To make these results concrete, we now specialise to commonly assumed geometries and source configurations. We consider (i) an infinite homogeneous slab of height Z with a symmetric source at the mid-plane, and (ii) a uniform sphere of radius R with a central source, both characterised by centre-to-edge optical depths of
$\tau_0$
. These are the same setups originally considered by Harrington (Reference Harrington1973), Neufeld (Reference Neufeld1990), and Dijkstra et al. (Reference Dijkstra, Haiman and Spaans2006) for single-line transfer, and therefore provide benchmark cases to understand how the presence of a second line alters classic solutions.
For slab geometry, we adopt the dimensionless spatial coordinate
$\tilde{z} = z / Z$
and place a delta-function source at
$z=0$
. The solution for the multi-line internal angle-averaged intensity is
\begin{align} J(\tilde{z},\tilde{x}) = \frac{\mathcal{L}\sqrt{6}}{8\pi^2} \sum_{i = 1}^N \omega_i\mu_i\,\text{tanh}^{-1}\!\left\{\text{cos}\!\left(\frac{\pi\tilde{z}}{2}\right)\text{sech}\!\left[\frac{\pi(\tilde{x}-\tilde{\Delta}_i)}{2}\right]\right\} ,\end{align}
and the emergent (surface) spectrum from the slab is obtained by evaluating the boundary condition at
$\tilde{z} = 1$
, which yields
\begin{align} J(\tilde{x}) = \frac{\mathcal{L}\sqrt{6}}{16\pi f\tau_0\bar{H}(\tilde{x})} \sum_{i = 1}^N \omega_i\mu_i\,\text{sech}\!\left[\frac{\pi(\tilde{x}-\tilde{\Delta}_i)}{2}\right] ,\end{align}
where f is an order unity constant determined by the choice of boundary conditions. These results reduce to the standard single-line solutions when one line dominates, i.e.
$\omega_1 \approx 1$
and
$\tilde{\Delta}_1 \approx 0$
. The general behaviour of the
$N=2$
slab solution is illustrated in the top panel of Figure 2, showing that as the optical depth increases, the intensity profile broadens and the two lines begin to blend together into a single, wider profile once the line separation is within the reach of the resonant broadening, i.e.
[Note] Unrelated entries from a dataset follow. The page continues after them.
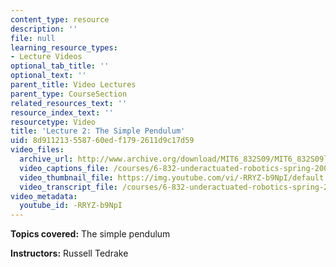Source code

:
 ```yaml
---
content_type: resource
description: ''
file: null
learning_resource_types:
- Lecture Videos
optional_tab_title: ''
optional_text: ''
parent_title: Video Lectures
parent_type: CourseSection
related_resources_text: ''
resource_index_text: ''
resourcetype: Video
title: 'Lecture 2: The Simple Pendulum'
uid: 8d911213-5587-60ed-f179-2611d9c17d59
video_files:
  archive_url: http://www.archive.org/download/MIT6_832S09/MIT6_832S09lec02_300k.mp4
  video_captions_file: /courses/6-832-underactuated-robotics-spring-2009/ebbdb7a07343554184a3aae2bfd547df_-RRYZ-b9NpI.vtt
  video_thumbnail_file: https://img.youtube.com/vi/-RRYZ-b9NpI/default.jpg
  video_transcript_file: /courses/6-832-underactuated-robotics-spring-2009/b29d3167dbd7ea8fe18e99c1eed9cef9_-RRYZ-b9NpI.pdf
video_metadata:
  youtube_id: -RRYZ-b9NpI
---
```


**Topics covered:** The simple pendulum

**Instructors:** Russell Tedrake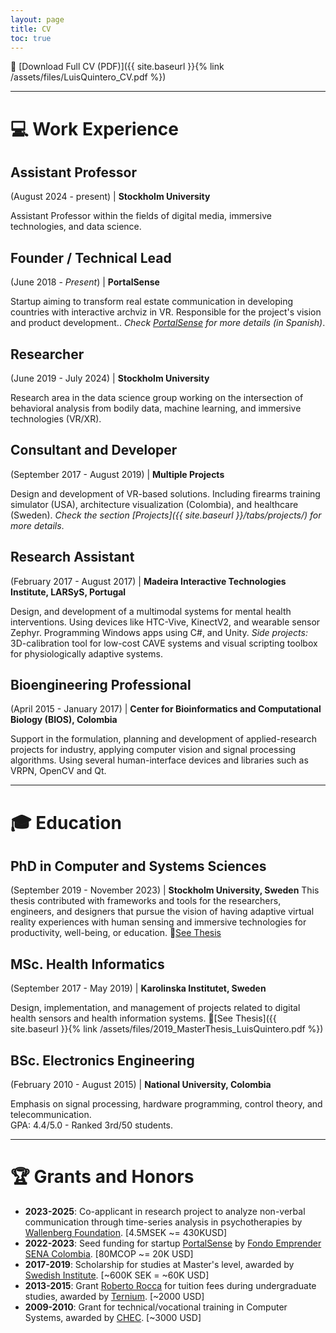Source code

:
 ```yaml
---
layout: page
title: CV
toc: true
---
```


📄 [Download Full CV (PDF)]({{ site.baseurl }}{% link /assets/files/LuisQuintero_CV.pdf %})

---

# 💻 Work Experience

## Assistant Professor
(August 2024 - present) | **Stockholm University**

Assistant Professor within the fields of digital media, immersive technologies, and data science.

## Founder / Technical Lead
(June 2018 - *Present*) | **PortalSense**

Startup aiming to transform real estate communication in developing countries with interactive archviz in VR. Responsible for the project's vision and product development.. *Check [PortalSense](htttps://portalsense.com) for more details (in Spanish)*.

## Researcher
(June 2019 - July 2024) | **Stockholm University**

Research area in the data science group working on the intersection of behavioral analysis from bodily data, machine learning, and immersive technologies (VR/XR).

## Consultant and Developer
(September 2017 - August 2019) | **Multiple Projects**

Design and development of VR-based solutions. Including firearms training simulator (USA), architecture visualization (Colombia), and healthcare (Sweden). *Check the section [Projects]({{ site.baseurl }}/tabs/projects/) for more details*.

## Research Assistant
(February 2017 - August 2017) | **Madeira Interactive Technologies Institute, LARSyS, Portugal**

Design, and development of a multimodal systems for mental health interventions. Using devices like HTC-Vive, KinectV2, and wearable sensor Zephyr. Programming Windows apps using C#, and Unity. *Side projects:* 3D-calibration tool for low-cost CAVE systems and visual scripting toolbox for physiologically adaptive systems.

## Bioengineering Professional
(April 2015 - January 2017) | **Center for Bioinformatics and Computational Biology (BIOS), Colombia**

Support in the formulation, planning and development of applied-research projects for industry, applying computer vision and signal processing algorithms. Using several human-interface devices and libraries such as VRPN, OpenCV and Qt.

---

# 🎓 Education

## PhD in Computer and Systems Sciences
(September 2019 - November 2023) | **Stockholm University, Sweden**
This thesis contributed with frameworks and tools for the researchers, engineers, and designers that pursue the vision of having adaptive virtual reality experiences with human sensing and immersive technologies for productivity, well-being, or education. 
📃[See Thesis](https://urn.kb.se/resolve?urn=urn:nbn:se:su:diva-222210)

## MSc. Health Informatics
(September 2017 - May 2019) | **Karolinska Institutet, Sweden**

Design, implementation, and management of projects related to digital health sensors and health information systems.
📃[See Thesis]({{ site.baseurl }}{% link /assets/files/2019_MasterThesis_LuisQuintero.pdf %})

## BSc. Electronics Engineering
(February 2010 - August 2015) | **National University, Colombia**

Emphasis on signal processing, hardware programming, control theory, and telecommunication. <br>
GPA: 4.4/5.0 - Ranked 3rd/50 students.

---

# 🏆 Grants and Honors

- **2023-2025**: Co-applicant in research project to analyze non-verbal communication through time-series analysis in psychotherapies by [Wallenberg Foundation](https://www.wallenberg.org/). [4.5MSEK ~= 430KUSD]
- **2022-2023**: Seed funding for startup [PortalSense](https://portalsense.com) by [Fondo Emprender SENA Colombia](https://www.fondoemprender.com/). [80MCOP ~= 20K USD]
- **2017-2019**: Scholarship for studies at Master's level, awarded by [Swedish Institute](https://si.se/en/apply/scholarships/). [~600K SEK = ~60K USD]
- **2013-2015**: Grant [Roberto Rocca](http://sobipro.manizales.unal.edu.co/index.php/noticias/35-ano-2013/3959-estudiantes-de-la-u-n-recibieron-la-beca-roberto-rocca) for tuition fees during undergraduate studies, awarded by [Ternium](https://www.robertorocca.org/). [~2000 USD]
- **2009-2010**: Grant for technical/vocational training in Computer Systems, awarded by [CHEC](https://www.youtube.com/watch?v=BYSb2hy46ds). [~3000 USD]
$\Delta \lesssim (a \tau_0)^{1/3}$
. For high enough optical depth, photons collectively scatter far enough in frequency to bridge the gap between the two resonances, making the RT resemble that of a single effective line with combined optical depth.
Figure 2. A two-line V-shaped network with various optical depths and line separations. The asymmetry in chosen line parameters (
$\omega_1 = 1/3$
and
$\omega_2 = 2/3$
) causes a difference between the peaks, with the second line being much stronger than the first. Upper Panel: Internal spectrum for a plane-parallel slab at
$\tilde{r} = 0.5$
, changing the optical depth over
$\tau_0 \in \{10^4, 10^5, 10^6, 10^7\}$
at a temperature of
$T = 10^4$
K, based on Eq. (12). Higher optical depth enables more diffusion across frequency space, since photons must typically reach a critical frequency of order
$x_{\text{esc}} \sim (a \tau_0)^{1/3}$
before escape, increasing the likelihood of coupling between nearby lines. Lower Panel: Internal spectrum for a spherical cloud geometry with different line separations from the centre as parametrised by
$\Delta \in \pm \{0.5, 1.25, 2, 2.75\}\,(a\tau_0)^{1/3}$
at
$\tilde{r} = 0.5$
, based on Eq. (14). As the spacing increases the solution separates into two distinct profiles, decoupling from each other. While there is still significant overlap the relative heights are similar due to mixing between lines.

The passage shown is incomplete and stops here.